ACTION ITEM >>
Filter the entries, keeping every line with the string "commands".

DATASET RECORDS >>
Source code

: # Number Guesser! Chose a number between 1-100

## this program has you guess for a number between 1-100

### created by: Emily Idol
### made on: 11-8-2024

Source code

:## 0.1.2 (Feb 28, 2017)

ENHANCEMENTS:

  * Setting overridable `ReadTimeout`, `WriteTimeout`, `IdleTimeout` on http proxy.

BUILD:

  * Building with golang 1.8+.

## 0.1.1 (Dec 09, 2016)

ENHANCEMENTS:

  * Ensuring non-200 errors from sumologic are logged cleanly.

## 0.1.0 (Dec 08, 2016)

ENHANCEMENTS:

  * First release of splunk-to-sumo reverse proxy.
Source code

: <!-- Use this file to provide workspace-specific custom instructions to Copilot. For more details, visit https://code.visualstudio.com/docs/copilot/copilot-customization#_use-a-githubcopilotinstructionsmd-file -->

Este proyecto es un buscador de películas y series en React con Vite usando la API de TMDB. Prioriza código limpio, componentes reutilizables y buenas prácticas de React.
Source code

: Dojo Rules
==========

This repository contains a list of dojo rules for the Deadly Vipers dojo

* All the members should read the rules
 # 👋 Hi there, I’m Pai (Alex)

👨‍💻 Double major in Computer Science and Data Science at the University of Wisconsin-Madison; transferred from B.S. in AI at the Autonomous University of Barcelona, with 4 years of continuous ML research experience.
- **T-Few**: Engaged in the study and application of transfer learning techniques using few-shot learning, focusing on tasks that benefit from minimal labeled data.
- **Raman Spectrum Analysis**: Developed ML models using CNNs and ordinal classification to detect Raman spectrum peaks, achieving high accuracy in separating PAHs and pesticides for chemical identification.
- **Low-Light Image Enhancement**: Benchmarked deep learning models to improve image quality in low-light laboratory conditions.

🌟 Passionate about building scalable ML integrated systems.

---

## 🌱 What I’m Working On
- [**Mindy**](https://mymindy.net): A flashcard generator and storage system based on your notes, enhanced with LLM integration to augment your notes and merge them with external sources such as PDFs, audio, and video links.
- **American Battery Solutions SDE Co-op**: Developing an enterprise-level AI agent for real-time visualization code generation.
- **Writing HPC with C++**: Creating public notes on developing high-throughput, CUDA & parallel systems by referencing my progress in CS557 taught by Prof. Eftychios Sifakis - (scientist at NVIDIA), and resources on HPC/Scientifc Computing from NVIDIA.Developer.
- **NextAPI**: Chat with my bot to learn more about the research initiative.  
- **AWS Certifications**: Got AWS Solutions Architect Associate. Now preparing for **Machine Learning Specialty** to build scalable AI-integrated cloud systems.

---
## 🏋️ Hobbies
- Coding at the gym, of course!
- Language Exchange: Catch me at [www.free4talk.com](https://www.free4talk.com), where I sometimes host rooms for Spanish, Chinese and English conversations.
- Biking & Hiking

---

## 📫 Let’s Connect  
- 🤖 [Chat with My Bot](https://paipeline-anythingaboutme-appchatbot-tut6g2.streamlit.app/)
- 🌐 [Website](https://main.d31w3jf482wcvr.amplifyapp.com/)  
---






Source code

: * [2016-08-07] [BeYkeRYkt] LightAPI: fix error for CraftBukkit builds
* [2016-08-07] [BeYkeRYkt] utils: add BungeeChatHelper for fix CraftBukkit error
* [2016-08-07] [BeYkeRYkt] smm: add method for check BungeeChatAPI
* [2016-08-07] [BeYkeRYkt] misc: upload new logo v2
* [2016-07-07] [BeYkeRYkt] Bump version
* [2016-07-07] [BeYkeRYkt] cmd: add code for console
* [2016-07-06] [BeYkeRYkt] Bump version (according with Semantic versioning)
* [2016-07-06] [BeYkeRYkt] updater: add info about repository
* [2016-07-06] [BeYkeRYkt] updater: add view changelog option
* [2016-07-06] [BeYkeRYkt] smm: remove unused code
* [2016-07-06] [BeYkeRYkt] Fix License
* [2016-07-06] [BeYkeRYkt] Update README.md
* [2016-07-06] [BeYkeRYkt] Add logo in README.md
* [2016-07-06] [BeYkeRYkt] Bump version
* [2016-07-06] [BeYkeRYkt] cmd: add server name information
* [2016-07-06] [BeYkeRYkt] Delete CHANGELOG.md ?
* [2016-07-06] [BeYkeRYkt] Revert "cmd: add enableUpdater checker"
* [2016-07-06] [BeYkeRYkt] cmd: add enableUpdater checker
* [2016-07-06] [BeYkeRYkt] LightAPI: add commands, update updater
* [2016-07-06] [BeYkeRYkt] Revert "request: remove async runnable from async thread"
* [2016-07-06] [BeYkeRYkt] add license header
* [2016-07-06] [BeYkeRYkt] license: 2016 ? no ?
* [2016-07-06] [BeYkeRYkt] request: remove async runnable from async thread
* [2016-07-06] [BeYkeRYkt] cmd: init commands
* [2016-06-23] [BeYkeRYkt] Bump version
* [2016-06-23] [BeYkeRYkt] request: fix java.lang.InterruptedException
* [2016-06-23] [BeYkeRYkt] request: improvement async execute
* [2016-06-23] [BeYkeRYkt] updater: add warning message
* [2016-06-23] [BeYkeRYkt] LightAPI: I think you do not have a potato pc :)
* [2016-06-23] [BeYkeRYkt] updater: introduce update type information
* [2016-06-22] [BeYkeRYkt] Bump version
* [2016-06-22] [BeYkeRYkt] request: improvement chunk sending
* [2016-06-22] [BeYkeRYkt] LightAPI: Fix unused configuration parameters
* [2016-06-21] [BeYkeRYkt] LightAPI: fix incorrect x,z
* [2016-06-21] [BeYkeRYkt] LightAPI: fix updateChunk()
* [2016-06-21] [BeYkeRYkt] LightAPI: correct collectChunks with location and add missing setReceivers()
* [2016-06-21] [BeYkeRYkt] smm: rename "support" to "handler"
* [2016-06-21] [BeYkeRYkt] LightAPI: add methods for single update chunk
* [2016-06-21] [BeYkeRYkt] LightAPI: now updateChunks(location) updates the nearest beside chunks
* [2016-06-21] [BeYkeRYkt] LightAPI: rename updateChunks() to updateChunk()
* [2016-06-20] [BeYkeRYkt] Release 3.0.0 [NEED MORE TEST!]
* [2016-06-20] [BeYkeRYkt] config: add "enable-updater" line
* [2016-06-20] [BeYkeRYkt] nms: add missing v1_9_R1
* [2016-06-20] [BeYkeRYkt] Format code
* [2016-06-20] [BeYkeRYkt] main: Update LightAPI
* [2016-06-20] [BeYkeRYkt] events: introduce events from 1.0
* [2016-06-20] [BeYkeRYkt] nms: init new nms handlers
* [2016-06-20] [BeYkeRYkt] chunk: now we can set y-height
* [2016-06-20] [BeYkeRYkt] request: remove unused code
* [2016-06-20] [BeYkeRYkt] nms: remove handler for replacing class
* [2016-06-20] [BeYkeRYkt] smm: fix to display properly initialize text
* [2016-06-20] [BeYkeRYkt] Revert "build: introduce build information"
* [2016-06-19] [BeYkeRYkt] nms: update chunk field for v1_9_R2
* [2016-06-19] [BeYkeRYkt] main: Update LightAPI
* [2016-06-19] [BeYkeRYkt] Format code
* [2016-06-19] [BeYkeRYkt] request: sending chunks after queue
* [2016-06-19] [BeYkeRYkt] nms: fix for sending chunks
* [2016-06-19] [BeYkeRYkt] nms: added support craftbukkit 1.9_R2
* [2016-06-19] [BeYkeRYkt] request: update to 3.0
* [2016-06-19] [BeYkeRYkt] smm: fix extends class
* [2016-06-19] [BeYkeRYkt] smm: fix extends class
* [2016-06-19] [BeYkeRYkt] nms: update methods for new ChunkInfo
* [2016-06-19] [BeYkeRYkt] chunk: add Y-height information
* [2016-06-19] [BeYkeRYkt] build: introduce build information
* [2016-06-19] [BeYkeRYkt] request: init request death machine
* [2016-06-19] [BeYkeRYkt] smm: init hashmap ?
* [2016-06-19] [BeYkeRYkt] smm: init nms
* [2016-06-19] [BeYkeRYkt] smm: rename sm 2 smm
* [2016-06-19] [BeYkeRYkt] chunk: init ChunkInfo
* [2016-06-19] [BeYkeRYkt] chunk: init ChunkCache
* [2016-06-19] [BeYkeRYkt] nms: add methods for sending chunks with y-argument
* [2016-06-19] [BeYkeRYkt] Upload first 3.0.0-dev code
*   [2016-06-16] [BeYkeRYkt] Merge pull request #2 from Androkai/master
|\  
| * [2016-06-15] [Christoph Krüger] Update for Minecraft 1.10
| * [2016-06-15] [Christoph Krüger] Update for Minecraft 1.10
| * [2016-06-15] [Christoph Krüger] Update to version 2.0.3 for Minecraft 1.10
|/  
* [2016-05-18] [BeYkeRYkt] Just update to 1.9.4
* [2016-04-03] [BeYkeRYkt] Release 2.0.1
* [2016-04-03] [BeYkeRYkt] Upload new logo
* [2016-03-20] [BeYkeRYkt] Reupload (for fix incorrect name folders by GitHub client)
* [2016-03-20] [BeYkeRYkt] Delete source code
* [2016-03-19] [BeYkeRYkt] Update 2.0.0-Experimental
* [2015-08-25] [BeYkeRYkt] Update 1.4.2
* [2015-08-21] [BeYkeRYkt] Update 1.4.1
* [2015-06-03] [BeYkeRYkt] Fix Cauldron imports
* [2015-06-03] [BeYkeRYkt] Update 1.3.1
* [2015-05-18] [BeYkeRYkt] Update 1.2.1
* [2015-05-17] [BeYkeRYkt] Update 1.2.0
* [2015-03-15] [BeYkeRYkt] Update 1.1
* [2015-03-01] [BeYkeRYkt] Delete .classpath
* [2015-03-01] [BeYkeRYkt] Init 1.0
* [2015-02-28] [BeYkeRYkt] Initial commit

WRITTEN RESPONSE >>
* [2016-07-06] [BeYkeRYkt] LightAPI: add commands, update updater
* [2016-07-06] [BeYkeRYkt] cmd: init commands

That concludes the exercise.